# Interesting Pictures Of Baby Domestic Finches



## TAWhatley (Mar 6, 2001)

http://lake-life.blogspot.com/2006/07/finch-parents.html

Terry


----------



## Lin Hansen (Jan 9, 2004)

Terry, the babies are just precious!

Linda


----------



## Rooster2312 (Mar 8, 2006)

A bundle of cuteness!!

Lindi


----------



## TAWhatley (Mar 6, 2001)

Did you see all the blue spots in the mouth? That would have really thrown me for a loop if I ever got in a baby that looked like that in the mouth  

Terry


----------



## Maggie-NC (Jun 22, 2005)

Terry, I was amazed at those pictures - never saw anything like that. They look like raised blue beads. Made me think of butterflies' markings that detract predators - wonder if that is the reason for them.

Pretty little things though.

Terry, I went back and looked at the pictures again and on the next to last picture does the one on the left have his mouth open? What is that design inside his mouth?

The baby on the right would be a good example where a songbird's crop is and how full it is supposed to be.


----------



## TAWhatley (Mar 6, 2001)

Lady Tarheel said:


> Terry, I went back and looked at the pictures again and on the next to last picture does the one on the left have his mouth open? What is that design inside his mouth?

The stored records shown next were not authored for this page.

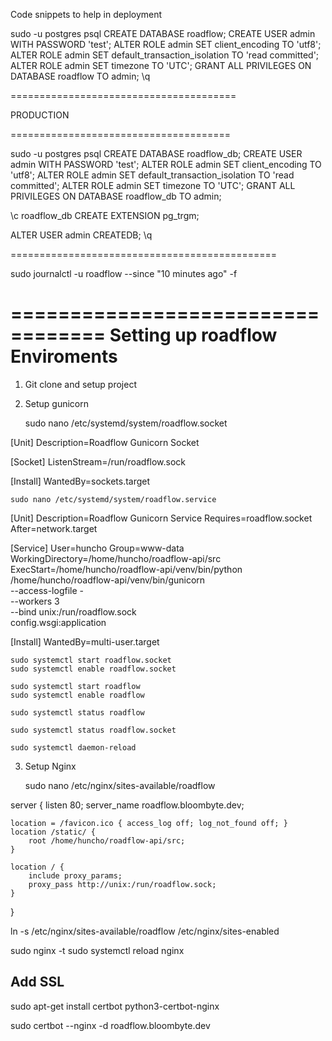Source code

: Code snippets to help in deployment

sudo -u postgres psql
CREATE DATABASE roadflow;
CREATE USER admin WITH PASSWORD 'test';
ALTER ROLE admin SET client_encoding TO 'utf8';
ALTER ROLE admin SET default_transaction_isolation TO 'read committed';
ALTER ROLE admin SET timezone TO 'UTC';
GRANT ALL PRIVILEGES ON DATABASE roadflow TO admin;
\q

=======================================

PRODUCTION

======================================

sudo -u postgres psql
CREATE DATABASE roadflow_db;
CREATE USER admin WITH PASSWORD 'test';
ALTER ROLE admin SET client_encoding TO 'utf8';
ALTER ROLE admin SET default_transaction_isolation TO 'read committed';
ALTER ROLE admin SET timezone TO 'UTC';
GRANT ALL PRIVILEGES ON DATABASE roadflow_db TO admin;

\c roadflow_db
CREATE EXTENSION pg_trgm;

ALTER USER admin CREATEDB;
\q

==============================================

sudo journalctl -u roadflow --since "10 minutes ago" -f

==================================
Setting up roadflow Enviroments
==================================

1. Git clone and setup project

2. Setup gunicorn

    sudo nano /etc/systemd/system/roadflow.socket

[Unit]
Description=Roadflow Gunicorn Socket

[Socket]
ListenStream=/run/roadflow.sock

[Install]
WantedBy=sockets.target


    sudo nano /etc/systemd/system/roadflow.service

[Unit]
Description=Roadflow Gunicorn Service
Requires=roadflow.socket
After=network.target

[Service]
User=huncho
Group=www-data
WorkingDirectory=/home/huncho/roadflow-api/src
ExecStart=/home/huncho/roadflow-api/venv/bin/python \
          /home/huncho/roadflow-api/venv/bin/gunicorn \
          --access-logfile - \
          --workers 3 \
          --bind unix:/run/roadflow.sock \
          config.wsgi:application

[Install]
WantedBy=multi-user.target


    sudo systemctl start roadflow.socket
    sudo systemctl enable roadflow.socket

    sudo systemctl start roadflow
    sudo systemctl enable roadflow

    sudo systemctl status roadflow

    sudo systemctl status roadflow.socket

    sudo systemctl daemon-reload

3. Setup Nginx

    sudo nano /etc/nginx/sites-available/roadflow

server {
    listen 80;
    server_name roadflow.bloombyte.dev;

    location = /favicon.ico { access_log off; log_not_found off; }
    location /static/ {
        root /home/huncho/roadflow-api/src;
    }

    location / {
        include proxy_params;
        proxy_pass http://unix:/run/roadflow.sock;
    }
}

ln -s /etc/nginx/sites-available/roadflow /etc/nginx/sites-enabled

sudo nginx -t
sudo systemctl reload nginx


## Add SSL

sudo apt-get install certbot python3-certbot-nginx

sudo certbot --nginx -d roadflow.bloombyte.dev
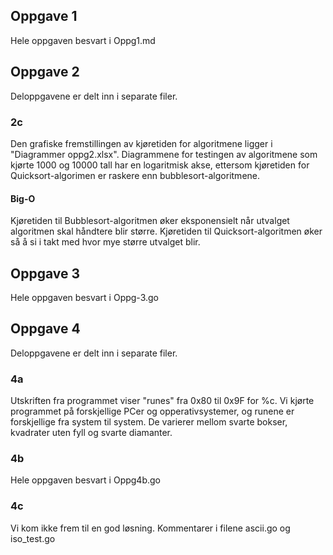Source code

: ## Oppgave 1 
Hele oppgaven besvart i Oppg1.md

## Oppgave 2
Deloppgavene er delt inn i separate filer.

### 2c
Den grafiske fremstillingen av kjøretiden for algoritmene ligger i "Diagrammer oppg2.xlsx". Diagrammene for testingen av algoritmene som kjørte 1000 og 10000 tall har en logaritmisk akse, ettersom kjøretiden for Quicksort-algorimen er raskere enn bubblesort-algoritmene.

#### Big-O
Kjøretiden til Bubblesort-algoritmen øker eksponensielt når utvalget algoritmen skal håndtere blir større. Kjøretiden til Quicksort-algoritmen øker så å si i takt med hvor mye større utvalget blir.

## Oppgave 3
Hele oppgaven besvart i Oppg-3.go

## Oppgave 4
Deloppgavene er delt inn i separate filer.

### 4a
Utskriften fra programmet viser "runes" fra 0x80 til 0x9F for %c. Vi kjørte programmet på forskjellige PCer og opperativsystemer, og runene er forskjellige fra system til system. De varierer mellom svarte bokser, kvadrater uten fyll og svarte diamanter.

### 4b
Hele oppgaven besvart i Oppg4b.go

### 4c
Vi kom ikke frem til en god løsning. Kommentarer i filene ascii.go og iso_test.go

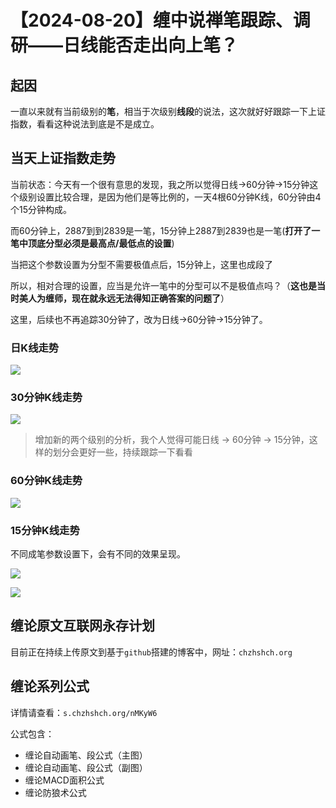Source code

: # 【2024-08-20】缠中说禅笔跟踪、调研——日线能否走出向上笔？ 
## 起因

一直以来就有当前级别的**笔**，相当于次级别**线段**的说法，这次就好好跟踪一下上证指数，看看这种说法到底是不是成立。



## 当天上证指数走势

当前状态：今天有一个很有意思的发现，我之所以觉得日线->60分钟->15分钟这个级别设置比较合理，是因为他们是等比例的，一天4根60分钟K线，60分钟由4个15分钟构成。

而60分钟上，2887到到2839是一笔，15分钟上2887到2839也是一笔(**打开了一笔中顶底分型必须是最高点/最低点的设置**)

当把这个参数设置为分型不需要极值点后，15分钟上，这里也成段了

所以，相对合理的设置，应当是允许一笔中的分型可以不是极值点吗？（**这也是当时美人为缠师，现在就永远无法得知正确答案的问题了**）



这里，后续也不再追踪30分钟了，改为日线->60分钟->15分钟了。



### 日K线走势

![](day\20240820.png)



### 30分钟K线走势

![](min30\20240820.png)



> 增加新的两个级别的分析，我个人觉得可能日线 -> 60分钟 -> 15分钟，这样的划分会更好一些，持续跟踪一下看看



### 60分钟K线走势

![](min60\20240820.png)



### 15分钟K线走势

不同成笔参数设置下，会有不同的效果呈现。



![](min15\20240820.png)



![](min15\20240820-2.png)





## 缠论原文互联网永存计划

目前正在持续上传原文到基于`github`搭建的博客中，网址：`chzhshch.org`



## 缠论系列公式

详情请查看：`s.chzhshch.org/nMKyW6`



公式包含：

- 缠论自动画笔、段公式（主图）
- 缠论自动画笔、段公式（副图）
- 缠论MACD面积公式
- 缠论防狼术公式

Yep .. the mouth is open .. check this out: http://www.pamperedpeeps.com/gouldians.htm

Terry


----------



## mr squeaks (Apr 14, 2005)

TAWhatley said:


> Yep .. the mouth is open .. check this out: http://www.pamperedpeeps.com/gouldians.htm
> 
> Terry


Those Finches are really beautiful! Such an interesting site!


----------



## Skyeking (Jan 17, 2003)

Wow, that sure is a huge clutch of eggs/babies!  

They are definitely some awesome looking birds!

Thanks for sharing.


----------



## Maggie-NC (Jun 22, 2005)

Terry, I really enjoyed that site. Hard to believe - glow in the dark babies


----------